Schemes were allocated to one or more of these categories based on information provided by the scheme on its verification approach. For many schemes, these details were not publicly available. Furthermore, individual expert verifiers may take into account all, or a combination, of these factors on a record-by-record basis, using their regional and taxonomic expertise as well as their personal knowledge of individual contributors’ abilities to identify species correctly. Therefore, it is unlikely that we were able to catalogue for our analysis all of the information considered by schemes and verifiers. Across the schemes for which the required information was available, 105 used information on the species itself, 86 considered the environmental context, and 13 used information on recorder expertise. The majority of schemes used species information and environmental information together.

Citizen science scheme attributes and verification approach

We restricted our analysis to 103 schemes with complete information on scheme attributes. As expected, this biased schemes towards those with available verification information (all data: schemes with verification information = 142, schemes without = 117; complete attribute data: schemes with verification information = 73, schemes without = 30; Fisher’s test, p = 0.006). Nevertheless, we were still able to model the propensity for verification information to be found. The best-performing model (based on Akaike information criterion) included data type, number of records, and scheme duration (Figure 1). Only more complex versions of the same model had ΔAICc < 6, and ΔAICc for the null model was > 8.

Figure 1 

The probability of verification information being found given the numbers of participants (left panel, ≤ 1 million [M]; right panel, > 1 million [M]), duration of schemes, and data type. Fitted probabilities (lines) and standard errors (filled polygons) are estimated using the best-performing binary logistic regression model.
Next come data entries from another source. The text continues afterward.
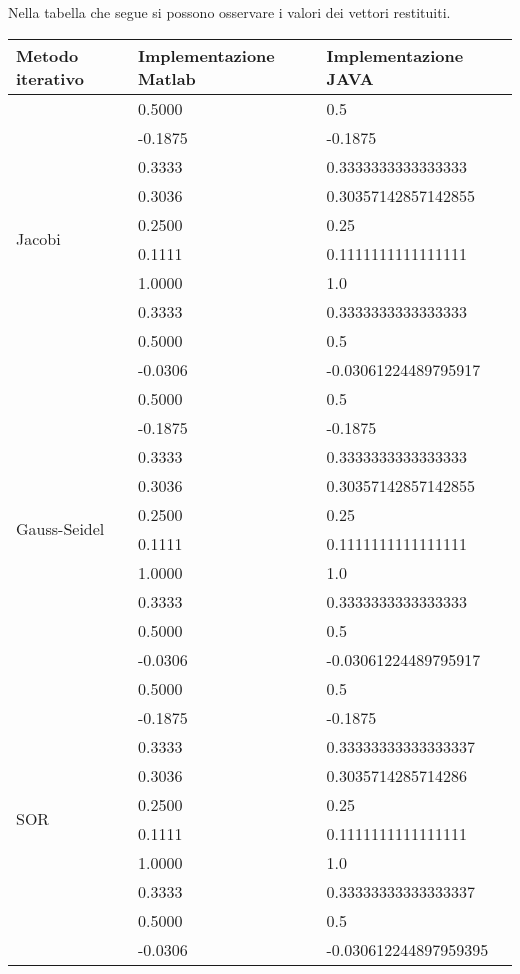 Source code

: \documentclass[12pt]{article}
\begin{document}
\newpage
Nella tabella che segue si possono osservare i valori dei vettori restituiti.
\begin{table}[h!]
    \begin{center}
        \label{tab:jacobi}
        \begin{tabular}{p{3cm}|p{4cm}|p{5cm}}
            \toprule
            \textbf{Metodo iterativo} & \textbf{Implementazione Matlab} & \textbf{Implementazione JAVA} \\
            \midrule
            \multirow{10}{*}{Jacobi} & 0.5000 & 0.5\\
            & -0.1875 & -0.1875\\
            & 0.3333 & 0.3333333333333333\\
            & 0.3036 & 0.30357142857142855\\
            & 0.2500 & 0.25\\
            & 0.1111 & 0.1111111111111111\\
            & 1.0000 & 1.0\\
            & 0.3333 & 0.3333333333333333\\
            & 0.5000 & 0.5\\
            & -0.0306 & -0.03061224489795917\\
            \midrule
            \multirow{10}{*}{Gauss-Seidel} & 0.5000 & 0.5\\
            & -0.1875 & -0.1875\\
            & 0.3333 & 0.3333333333333333\\
            & 0.3036 & 0.30357142857142855\\
            & 0.2500 & 0.25\\
            & 0.1111 & 0.1111111111111111\\
            & 1.0000 & 1.0\\
            & 0.3333 & 0.3333333333333333\\
            & 0.5000 & 0.5\\
            & -0.0306 & -0.03061224489795917\\
            \midrule
            \multirow{10}{*}{SOR} & 0.5000 & 0.5\\
            & -0.1875 & -0.1875\\
            & 0.3333 & 0.33333333333333337\\
            & 0.3036 & 0.3035714285714286\\
            & 0.2500 & 0.25\\
            & 0.1111 & 0.1111111111111111\\
            & 1.0000 & 1.0\\
            & 0.3333 & 0.33333333333333337\\
            & 0.5000 & 0.5\\
            & -0.0306 & -0.030612244897959395\\
            \bottomrule
        \end{tabular}
    \end{center}
\end{table}
\newpage
\end{document}
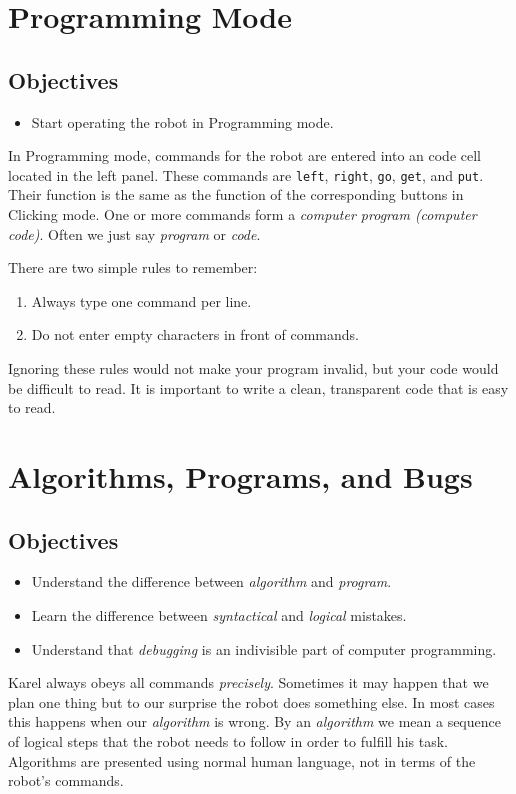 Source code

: 
\section{Programming Mode} \label{sec:bridge}

\subsection{Objectives} 
 
\begin{itemize}
\item Start operating the robot in Programming mode.
\end{itemize}
In Programming mode, commands for the robot are entered into an code cell located in the left panel.
These commands are {\tt left}, {\tt right}, {\tt go}, {\tt get}, and {\tt put}.
Their function is the same as the function of the corresponding buttons in Clicking mode.
One or more commands form a {\em computer program (computer code)}. Often 
we just say {\em program} or {\em code}.

There are two simple rules to remember:
\begin{enumerate}
\item Always type one command per line.
\item Do not enter empty characters in front of commands. 
\end{enumerate}
Ignoring these rules would not make your program invalid, but your code would be 
difficult to read. It is important to write a clean, transparent code that is easy to read. 


\section{Algorithms, Programs, and Bugs} \label{sec:interm1}

\subsection{Objectives} 
 
\begin{itemize}
\item Understand the difference between {\em algorithm} and {\em program}. 
\item Learn the difference between {\em syntactical} and {\em logical} mistakes.
\item Understand that {\em debugging} is an indivisible part of computer programming.
\end{itemize}
Karel always obeys all commands {\em precisely}. Sometimes it may happen that 
we plan one thing but to our surprise the robot does something else. In most cases this 
happens when our {\em algorithm} is wrong. By an {\em algorithm} we mean a sequence of 
logical steps that the robot needs to follow in order to fulfill his task. Algorithms 
are presented using normal human language, not in terms of the robot's commands. 

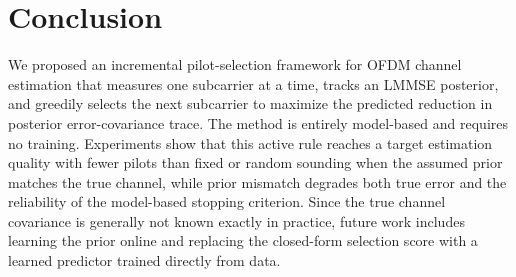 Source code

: \section{Conclusion}
\label{sec:conclusion}

We proposed an incremental pilot-selection framework for OFDM channel estimation that measures one subcarrier at a time, tracks an LMMSE posterior, and greedily selects the next subcarrier to maximize the predicted reduction in posterior error-covariance trace. The method is entirely model-based and requires no training. Experiments show that this active rule reaches a target estimation quality with fewer pilots than fixed or random sounding when the assumed prior matches the true channel, while prior mismatch degrades both true error and the reliability of the model-based stopping criterion. Since the true channel covariance is generally not known exactly in practice, future work includes learning the prior online and replacing the closed-form selection score with a learned predictor trained directly from data.
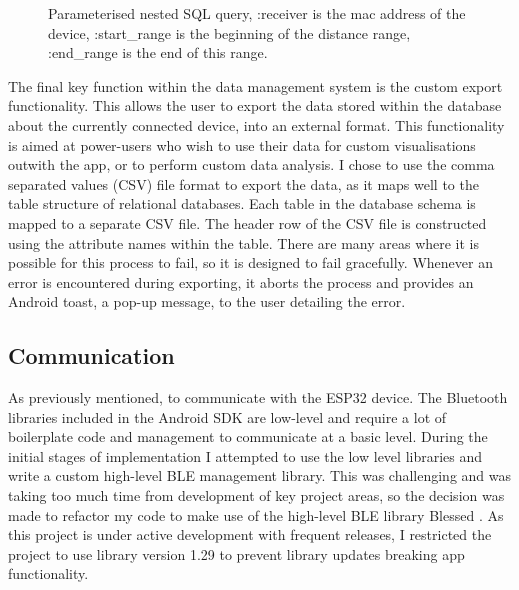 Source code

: \documentclass{l4proj}
\begin{document}
\begin{figure}[!htb]
    
    \caption{ Parameterised nested SQL query, :receiver is the mac address of the device, :start\_range is the beginning of the distance range, :end\_range is the end of this range. }
    \label{cde:sql}
\end{figure}

The final key function within the data management system is the custom export functionality. This allows the user to export the data stored within the database about the currently connected device, into an external format. This functionality is aimed at power-users who wish to use their data for custom visualisations outwith the app, or to perform custom data analysis. I chose to use the comma separated values (CSV) file format to export the data, as it maps well to the table structure of relational databases. Each table in the database schema is mapped to a separate CSV file. The header row of the CSV file is constructed using the attribute names within the table. There are many areas where it is possible for this process to fail, so it is designed to fail gracefully. Whenever an error is encountered during exporting, it aborts the process and provides an Android toast, a pop-up message, to the user detailing the error.

\subsection{Communication}

As previously mentioned, to communicate with the ESP32 device. The Bluetooth libraries included in the Android SDK are low-level and require a lot of boilerplate code and management to communicate at a basic level. During the initial stages of implementation I attempted to use the low level libraries and write a custom high-level BLE management library. This was challenging and was taking too much time from development of key project areas, so the decision was made to refactor my code to make use of the high-level BLE library Blessed \citep{welie_weliemblessed-android_2021}. As this project is under active development with frequent releases, I restricted the project to use library version 1.29 to prevent library updates breaking app functionality.
\end{document}
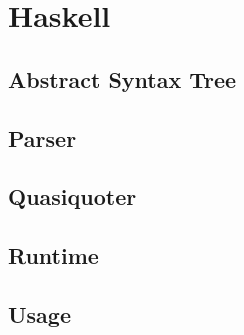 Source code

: \section{Haskell}

\subsection{Abstract Syntax Tree}



\subsection{Parser}



\subsection{Quasiquoter}



\subsection{Runtime}



\subsection{Usage}


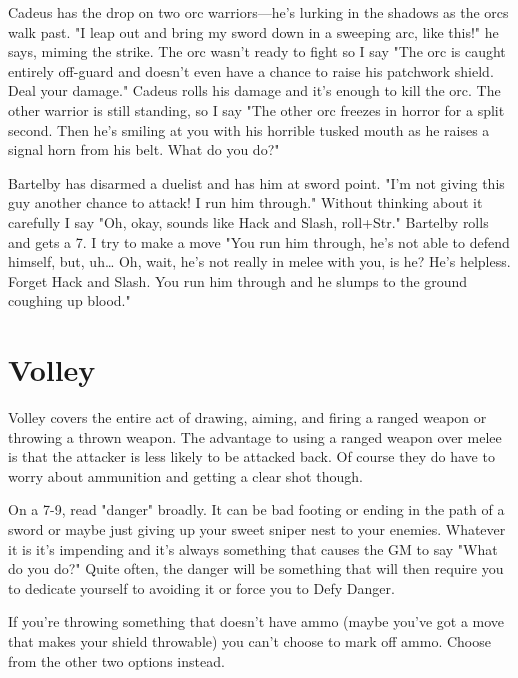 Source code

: \startExample
Cadeus has the drop on two orc warriors—he's lurking in the shadows as the orcs walk past. "I leap out and bring my sword down in a sweeping arc, like this!" he says, miming the strike. The orc wasn't ready to fight so I say "The orc is caught entirely off-guard and doesn't even have a chance to raise his patchwork shield. Deal your damage." Cadeus rolls his damage and it's enough to kill the orc. The other warrior is still standing, so I say "The other orc freezes in horror for a split second. Then he's smiling at you with his horrible tusked mouth as he raises a signal horn from his belt. What do you do?"
\stopExample
       
\startExample
Bartelby has disarmed a duelist and has him at sword point. "I'm not giving this guy another chance to attack! I run him through." Without thinking about it carefully I say "Oh, okay, sounds like Hack and Slash, roll+Str." Bartelby rolls and gets a 7. I try to make a move "You run him through, he's not able to defend himself, but, uh… Oh, wait, he's not really in melee with you, is he? He's helpless. Forget Hack and Slash. You run him through and he slumps to the ground coughing up blood."
\stopExample
       
\section{Volley}   
       

Volley covers the entire act of drawing, aiming, and firing a ranged weapon or throwing a thrown weapon. The advantage to using a ranged weapon over melee is that the attacker is less likely to be attacked back. Of course they do have to worry about ammunition and getting a clear shot though.

       

On a 7-9, read "danger" broadly. It can be bad footing or ending in the path of a sword or maybe just giving up your sweet sniper nest to your enemies. Whatever it is it's impending and it's always something that causes the GM to say "What do you do?" Quite often, the danger will be something that will then require you to dedicate yourself to avoiding it or force you to Defy Danger.

       

If you're throwing something that doesn't have ammo (maybe you've got a move that makes your shield throwable) you can't choose to mark off ammo. Choose from the other two options instead.

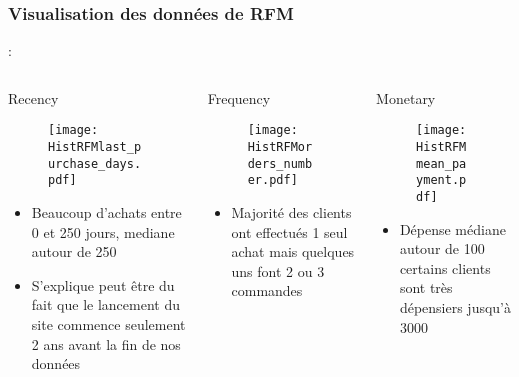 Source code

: \documentclass[8pt,aspectratio=169,hyperref={unicode=true}]{beamer}
\begin{document}
\subsubsection{Visualisation des données de RFM}
\begin{frame}{\insertsection: \insertsubsection}{\insertsubsubsection}
    \begin{columns}[t]
        \begin{column}{.33\textwidth}
            Recency
            \begin{figure}
                \texttt{[image: HistRFMlast\_purchase\_days.pdf]}
            \end{figure}
            \begin{itemize}
                \item Beaucoup d'achats entre 0 et 250 jours, mediane autour de 250
                \item S'explique peut être du fait que le lancement du site commence seulement 2 ans avant la fin de nos données 
            \end{itemize}
        \end{column}
        \begin{column}{.33\textwidth}
            Frequency
            \begin{figure}
                \texttt{[image: HistRFMorders\_number.pdf]}
            \end{figure}
            \begin{itemize}
                \item Majorité des clients ont effectués 1 seul achat mais quelques uns font 2 ou 3 commandes
            \end{itemize}
        \end{column}
        \begin{column}{.33\textwidth}
            Monetary
            \begin{figure}
                \texttt{[image: HistRFMmean\_payment.pdf]}
            \end{figure}
            \begin{itemize}
                \item Dépense médiane autour de 100  certains clients sont très dépensiers jusqu'à 3000
            \end{itemize}
        \end{column}
    \end{columns}
\end{frame}
\end{document}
Using the 73 schemes for which scheme attributes and verification approach were found, we modelled the factors that best predicted the verification approaches used. Among the schemes we considered, 61 used expert approaches, 7 used automated approaches, 12 used community consensus approaches, and 8 used other approaches. Given the low sample sizes, there was limited evidence of clear predictive effects of scheme attributes. Among the models examined, only those including number of participants, data type, or both, performed better than the null (ΔAICc for the null model was 1.9). Recognising that these are weakly supported effects, we nonetheless note that a model including both number of participants and data type suggests that: (i) automated approaches are used only for schemes with more participants and are slightly more common for schemes without physical evidence; (ii) community consensus approaches are more common for schemes with more participants and for which evidence is available; (iii) expert approaches are more common in schemes with fewer participants, but for schemes with more participants, they are more common when no physical evidence is available; and (iv) other approaches are most common for schemes with a smaller number of participants and for which no tangible evidence is available (Figure 2).

Figure 2 

The probability of each verification approach (see panel headings) being used for schemes with different numbers of participants and different data types. Fitted probabilities (filled columns) are estimated using the best-performing parameters in multinomial regressions.

Discussion

With data quality as a key concern across citizen science datasets, there is a need to ensure validity and increase trust of these data through verification. This review identifies patterns in approaches to data verification among citizen science schemes. By identifying the range of approaches available and by considering scheme attributes that appear to contribute to choices in verification approach, we demonstrate the options available to both new and existing schemes. Here, we also present an idealised system for data verification, identifying where and how such a system could be implemented within citizen science schemes.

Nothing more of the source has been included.